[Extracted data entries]
*** Begin section ***
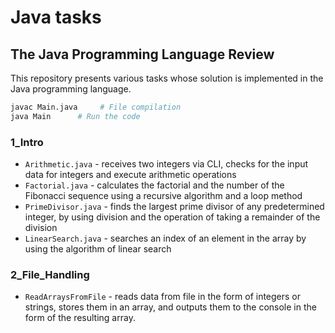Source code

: # Java tasks
## The Java Programming Language Review

This repository presents various tasks whose solution is implemented in the Java programming language.

```bash
javac Main.java     # File compilation
java Main      # Run the code
```

### 1_Intro
- `Arithmetic.java` - receives two integers via CLI, checks for the input data for integers and execute arithmetic operations
- `Factorial.java` - calculates the factorial and the number of the Fibonacci sequence using a recursive algorithm and a loop method
- `PrimeDivisor.java` - finds the largest prime divisor of any predetermined integer, by using division and the operation of taking a remainder of the division
- `LinearSearch.java` - searches an index of an element in the array by using the algorithm of linear search

### 2_File_Handling
- `ReadArraysFromFile` - reads data from file in the form of integers or strings, stores them in an array, and outputs them to the console in the form of the resulting array.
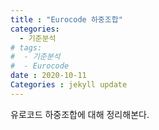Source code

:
 ```yaml
---
title : "Eurocode 하중조합"
categories:
  - 기준분석
# tags:
#  - 기준분석
#  - Eurocode
date : 2020-10-11
Categories : jekyll update
---
```


유로코드 하중조합에 대해 정리해본다.
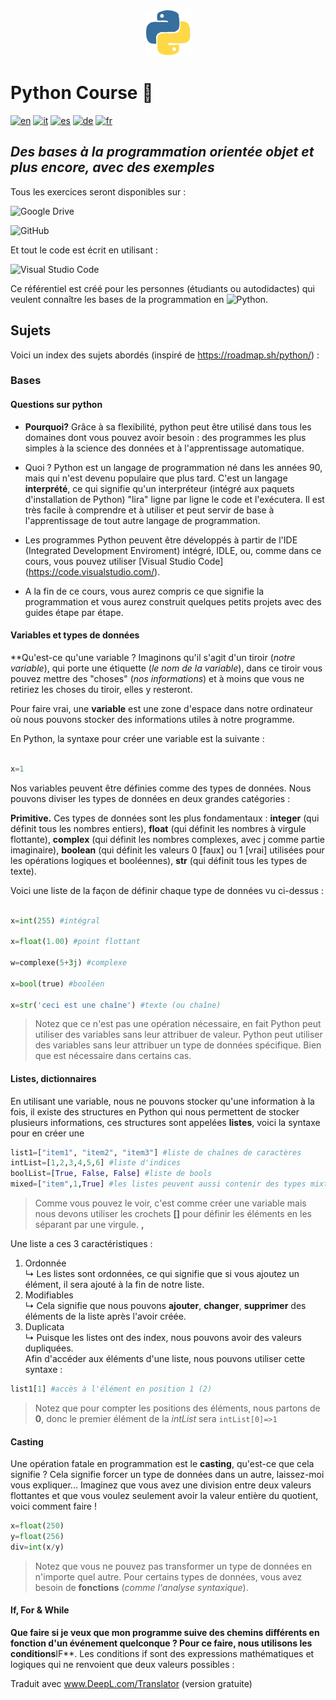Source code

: <p  align="center">

<img  src="assets/python.gif"  alt="Python Logo"  width="75"  height="75">

</p>

# Python Course 🐍

[![en](https://img.shields.io/badge/lang-en-white.svg)](https://github.com/crippaemanuele/python/blob/master/README.md)
[![it](https://img.shields.io/badge/lang-it-blue.svg)](https://github.com/crippaemanuele/python/blob/master/README.it.md)
[![es](https://img.shields.io/badge/lang-es-red.svg)](https://github.com/crippaemanuele/python/blob/master/README.es.md)
[![de](https://img.shields.io/badge/lang-de-yellow.svg)](https://github.com/crippaemanuele/python/blob/master/README.de.md)
[![fr](https://img.shields.io/badge/lang-fr-purple.svg)](https://github.com/crippaemanuele/python/blob/master/README.fr.md)

## _Des bases à la programmation orientée objet et plus encore, avec des exemples_

Tous les exercices seront disponibles sur :

![Google Drive](https://img.shields.io/badge/Google%20Drive-4285F4?style=for-the-badge&logo=googledrive&logoColor=white)

![GitHub](https://img.shields.io/badge/GitHub-100000?style=for-the-badge&logo=github&logoColor=white)

Et tout le code est écrit en utilisant :

![Visual Studio Code](https://img.shields.io/badge/VSCode-0078D4?style=for-the-badge&logo=visual%20studio%20code&logoColor=white)

Ce référentiel est créé pour les personnes (étudiants ou autodidactes) qui veulent connaître les bases de la programmation en ![Python](https://img.shields.io/badge/Python-FFD43B?style=for-the-badge&logo=python&logoColor=blue).

## Sujets

Voici un index des sujets abordés (inspiré de <https://roadmap.sh/python/>) :

### Bases

#### Questions sur python

- **Pourquoi?** Grâce à sa flexibilité, python peut être utilisé dans tous les domaines dont vous pouvez avoir besoin : des programmes les plus simples à la science des données et à l'apprentissage automatique.

- Quoi ? Python est un langage de programmation né dans les années 90, mais qui n'est devenu populaire que plus tard. C'est un langage **interprété**, ce qui signifie qu'un interpréteur (intégré aux paquets d'installation de Python) "lira" ligne par ligne le code et l'exécutera. Il est très facile à comprendre et à utiliser et peut servir de base à l'apprentissage de tout autre langage de programmation.

- Les programmes Python peuvent être développés à partir de l'IDE (Integrated Development Enviroment) intégré, IDLE, ou, comme dans ce cours, vous pouvez utiliser [Visual Studio Code] (<https://code.visualstudio.com/>).

- A la fin de ce cours, vous aurez compris ce que signifie la programmation et vous aurez construit quelques petits projets avec des guides étape par étape.

#### Variables et types de données

 **Qu'est-ce qu'une variable ? Imaginons qu'il s'agit d'un tiroir (_notre variable_), qui porte une étiquette (_le nom de la variable_), dans ce tiroir vous pouvez mettre des "choses" (_nos informations_) et à moins que vous ne retiriez les choses du tiroir, elles y resteront.

 Pour faire vrai, une **variable** est une zone d'espace dans notre ordinateur où nous pouvons stocker des informations utiles à notre programme.

 En Python, la syntaxe pour créer une variable est la suivante :

 ```python

 x=1

 ```

 Nos variables peuvent être définies comme des types de données. Nous pouvons diviser les types de données en deux grandes catégories :

 **Primitive.** Ces types de données sont les plus fondamentaux : **integer** (qui définit tous les nombres entiers), **float** (qui définit les nombres à virgule flottante), **complex** (qui définit les nombres complexes, avec j comme partie imaginaire), **boolean** (qui définit les valeurs 0 [faux] ou 1 [vrai] utilisées pour les opérations logiques et booléennes), **str** (qui définit tous les types de texte).

 Voici une liste de la façon de définir chaque type de données vu ci-dessus :

 ```python

 x=int(255) #intégral

 x=float(1.00) #point flottant

 w=complexe(5+3j) #complexe

 x=bool(true) #booléen

 x=str('ceci est une chaîne') #texte (ou chaîne)

 ```

> Notez que ce n'est pas une opération nécessaire, en fait Python peut utiliser des variables sans leur attribuer de valeur.
> Python peut utiliser des variables sans leur attribuer un type de données spécifique.  Bien que
> est nécessaire dans certains cas.

#### Listes, dictionnaires

En utilisant une variable, nous ne pouvons stocker qu'une information à la fois, il existe des structures en Python qui nous permettent de stocker plusieurs informations, ces structures sont appelées **listes**, voici la syntaxe pour en créer une

```python
list1=["item1", "item2", "item3"] #liste de chaînes de caractères
intList=[1,2,3,4,5,6] #liste d'indices
boolList=[True, False, False] #liste de bools
mixed=["item",1,True] #les listes peuvent aussi contenir des types mixtes
```  

> Comme vous pouvez le voir, c'est comme créer une variable mais nous devons utiliser les
> crochets **[]** pour définir les éléments en les séparant par une virgule.
> **,**  

Une liste a ces 3 caractéristiques :

1. Ordonnée  
 ↳ Les listes sont ordonnées, ce qui signifie que si vous ajoutez un élément, il sera ajouté à la fin de notre liste.
2. Modifiables  
 ↳ Cela signifie que nous pouvons **ajouter**, **changer**, **supprimer** des éléments de la liste après l'avoir créée.
3. Duplicata  
 ↳ Puisque les listes ont des index, nous pouvons avoir des valeurs dupliquées.  
Afin d'accéder aux éléments d'une liste, nous pouvons utiliser cette syntaxe :

```python
list1[1] #accès à l'élément en position 1 (2)

```

> Notez que pour compter les positions des éléments, nous partons de **0**, donc le premier élément de la _intList_ sera ``intList[0]=>1``

#### Casting

Une opération fatale en programmation est le **casting**, qu'est-ce que cela signifie ? Cela signifie forcer un type de données dans un autre, laissez-moi vous expliquer...
Imaginez que vous avez une division entre deux valeurs flottantes et que vous voulez seulement avoir la valeur entière du quotient, voici comment faire !

 ```python
 x=float(250)
 y=float(256)
 div=int(x/y)

 ```

> Notez que vous ne pouvez pas transformer un type de données en n'importe quel autre.
> Pour certains types de données, vous avez besoin de **fonctions** (_comme l'analyse syntaxique_).

#### If, For & While  

**Que faire si je veux que mon programme suive des chemins différents en fonction d'un événement quelconque ?
Pour ce faire, nous utilisons les conditions**IF**. Les conditions if sont des expressions mathématiques et logiques qui ne renvoient que deux valeurs possibles :

Traduit avec www.DeepL.com/Translator (version gratuite)
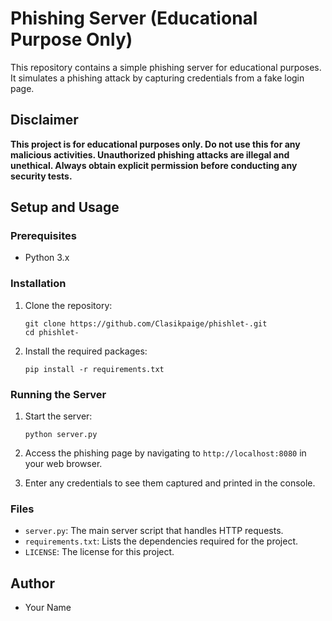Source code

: # Phishing Server (Educational Purpose Only)

This repository contains a simple phishing server for educational purposes. It simulates a phishing attack by capturing credentials from a fake login page.

## Disclaimer
**This project is for educational purposes only. Do not use this for any malicious activities. Unauthorized phishing attacks are illegal and unethical. Always obtain explicit permission before conducting any security tests.**

## Setup and Usage

### Prerequisites
- Python 3.x

### Installation

1. Clone the repository:
    ```
    git clone https://github.com/Clasikpaige/phishlet-.git
    cd phishlet-
    ```

2. Install the required packages:
    ```
    pip install -r requirements.txt
    ```

### Running the Server

1. Start the server:
    ```
    python server.py
    ```

2. Access the phishing page by navigating to `http://localhost:8080` in your web browser.

3. Enter any credentials to see them captured and printed in the console.

### Files

- `server.py`: The main server script that handles HTTP requests.
- `requirements.txt`: Lists the dependencies required for the project.
- `LICENSE`: The license for this project.

## Author
- Your Name

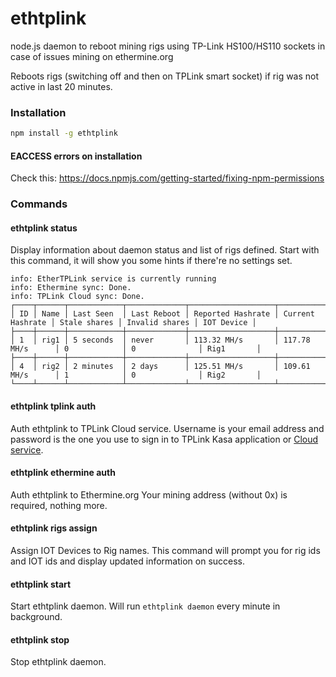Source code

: # ethtplink
node.js daemon to reboot mining rigs using TP-Link HS100/HS110 sockets in case of issues mining on ethermine.org

Reboots rigs (switching off and then on TPLink smart socket) if rig was not active in last 20 minutes.

### Installation

```bash
npm install -g ethtplink
```

#### EACCESS errors on installation

Check this: https://docs.npmjs.com/getting-started/fixing-npm-permissions

### Commands

#### ethtplink status

Display information about daemon status and list of rigs defined. Start with this command, it will show you some hints if there're no settings set.

```
info: EtherTPLink service is currently running
info: Ethermine sync: Done.
info: TPLink Cloud sync: Done.
┌────┬──────┬────────────┬─────────────┬───────────────────┬──────────────────┬──────────────┬────────────────┬────────────┐
│ ID │ Name │ Last Seen  │ Last Reboot │ Reported Hashrate │ Current Hashrate │ Stale shares │ Invalid shares │ IOT Device │
├────┼──────┼────────────┼─────────────┼───────────────────┼──────────────────┼──────────────┼────────────────┼────────────┤
│ 1  │ rig1 │ 5 seconds  │ never       │ 113.32 MH/s       │ 117.78 MH/s      │ 0            │ 0              │ Rig1       │
├────┼──────┼────────────┼─────────────┼───────────────────┼──────────────────┼──────────────┼────────────────┼────────────┤
│ 4  │ rig2 │ 2 minutes  │ 2 days      │ 125.51 MH/s       │ 109.61 MH/s      │ 1            │ 0              │ Rig2       │
└────┴──────┴────────────┴─────────────┴───────────────────┴──────────────────┴──────────────┴────────────────┴────────────┘
```

#### ethtplink tplink auth

Auth ethtplink to TPLink Cloud service. Username is your email address and password is the one you use to sign in to TPLink Kasa application or [Cloud service](https://www.tplinkcloud.com/).

#### ethtplink ethermine auth

Auth ethtplink to Ethermine.org Your mining address (without 0x) is required, nothing more. 

#### ethtplink rigs assign

Assign IOT Devices to Rig names. This command will prompt you for rig ids and IOT ids and display updated information on success.

#### ethtplink start

Start ethtplink daemon. Will run `ethtplink daemon` every minute in background. 

#### ethtplink stop

Stop ethtplink daemon.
*** End section ***
Track down all lines above with the string "tasks" and copy them.

_TASK SOLUTION_
: # Java tasks
This repository presents various tasks whose solution is implemented in the Java programming language.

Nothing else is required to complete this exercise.